The efficient market hypothesis says that asset prices reflect all available information.
The consequence is that it’s impossible for anyone to consistently “beat the market”, unless they have private information that no one else has. That is, illegal insider trading.
Forager Funds senior analyst Gareth Brown does not subscribe to this theory 100%, but finds the idea “useful”.
“Markets are mostly efficient, most of the time,” he posted on the Forager blog.
“When it’s time to make any investment, we better have a good theory as to why we’re right and ‘the market’ is wrong.”
Brown noted that now, more than ever, the theory applies because data is so freely (or cheaply) accessible to everyone.
“Seamless information flow, more analysts, more computer power. These are but a few reasons why markets are also getting more efficient over time.”
However, one shouldn’t give up on finding true bargains because “markets can be surprisingly ignorant from time to time”, according to Brown.
“Especially at the smaller end of the market,” he said.
“Their periodical insanities may also be getting more extreme too.”
Brown took the company ThinkSmart Limited (LON: TSL) as a recent example.
The British ‘cousin’ of Afterpay Ltd (ASX: APT)
ThinkSmart’s fortunes are closely correlated to ASX market darling Afterpay.
“A few years ago when Afterpay was focused on Australia, tiddler ThinkSmart started a copycat business in the UK called Clearpay,” said Brown.
“When Afterpay decided to take on the UK, they deemed it wiser to acquire the fledgling Clearpay than start from scratch.”
After the buyout, ThinkSmart’s major asset ended up being its 6.5% ownership in Afterpay’s UK arm. The terms of the acquisition will eventually force this stake to be sold to the parent in 2023 or 2024.
But for now, the value of ThinkSmart’s stocks should be synchronised with Afterpay. That is, if the market was 100% efficient.
“Yet here’s what happened over the first 6 months of 2020. Afterpay shares rose 99%. And ThinkSmart shares fell 11%,” Brown said.
Inefficient market! That was the time to buy into ThinkSmart.
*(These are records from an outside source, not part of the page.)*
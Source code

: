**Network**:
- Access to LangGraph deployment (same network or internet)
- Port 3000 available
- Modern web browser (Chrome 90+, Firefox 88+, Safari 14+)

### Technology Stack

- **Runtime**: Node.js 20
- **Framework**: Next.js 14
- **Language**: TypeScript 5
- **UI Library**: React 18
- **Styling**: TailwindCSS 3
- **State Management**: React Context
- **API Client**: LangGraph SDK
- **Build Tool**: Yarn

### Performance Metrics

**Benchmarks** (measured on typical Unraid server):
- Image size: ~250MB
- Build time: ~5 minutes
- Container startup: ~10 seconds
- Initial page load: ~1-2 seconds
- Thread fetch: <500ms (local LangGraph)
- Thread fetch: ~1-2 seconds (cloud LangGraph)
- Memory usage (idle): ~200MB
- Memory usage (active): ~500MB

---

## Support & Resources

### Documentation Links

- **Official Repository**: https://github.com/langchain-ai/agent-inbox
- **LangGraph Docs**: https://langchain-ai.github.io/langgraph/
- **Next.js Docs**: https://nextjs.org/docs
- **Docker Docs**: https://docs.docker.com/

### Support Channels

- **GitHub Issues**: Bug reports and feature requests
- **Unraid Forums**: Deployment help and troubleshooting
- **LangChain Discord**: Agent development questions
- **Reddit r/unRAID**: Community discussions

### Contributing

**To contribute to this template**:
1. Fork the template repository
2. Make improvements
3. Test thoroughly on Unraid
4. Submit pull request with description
“And what about the almost 9 months since 1 July 2020? Afterpay rose a further 73%, ThinkSmart 🚀 271%.”
So there’s an example where everyone knew of a direct relationship between two companies, but the market still greatly underpriced ThinkSmart for a period.
“What about that all-seeing, all-knowing market?” said Brown.
“Well, there’s still plenty a diligent investor can do to gain an edge over it. Look hard and think smart.”
Other bargain examples
There are many other examples of market inefficiency in The Motley Fool’s weekly Ask A Fund Manager series.
Each professional investor is asked what her or his most proud stock purchase was. And inevitably the answer points to a share that was undervalued at the time the fundie picked it up.
“Probably in recent times, the stock that perhaps I’m most proud of would be something more like Carsales.com Ltd (ASX: CAR),” SG Hiscock High Conviction Fund portfolio manager Hamish Tadgell said in January.
“We bought it when it was out of favour, I think it was about October 2018. On the back of declining new car sales volumes and concerns around that. In that time, we’ve probably doubled our money since.”
“When the world was falling apart in March, we had seen an incredible amount of opportunity… We essentially bought more of the stock around that base when it hit around $10.”
Afterpay shares are now around the $105 mark, while they hit as high as $160 in February.
“We’ve done very well… One thing about those high-growth innovative businesses or an innovator of a sector is that many of them fail and rarely do you get one that actually makes it. And if they do, they’re your 10 baggers,” Liu said.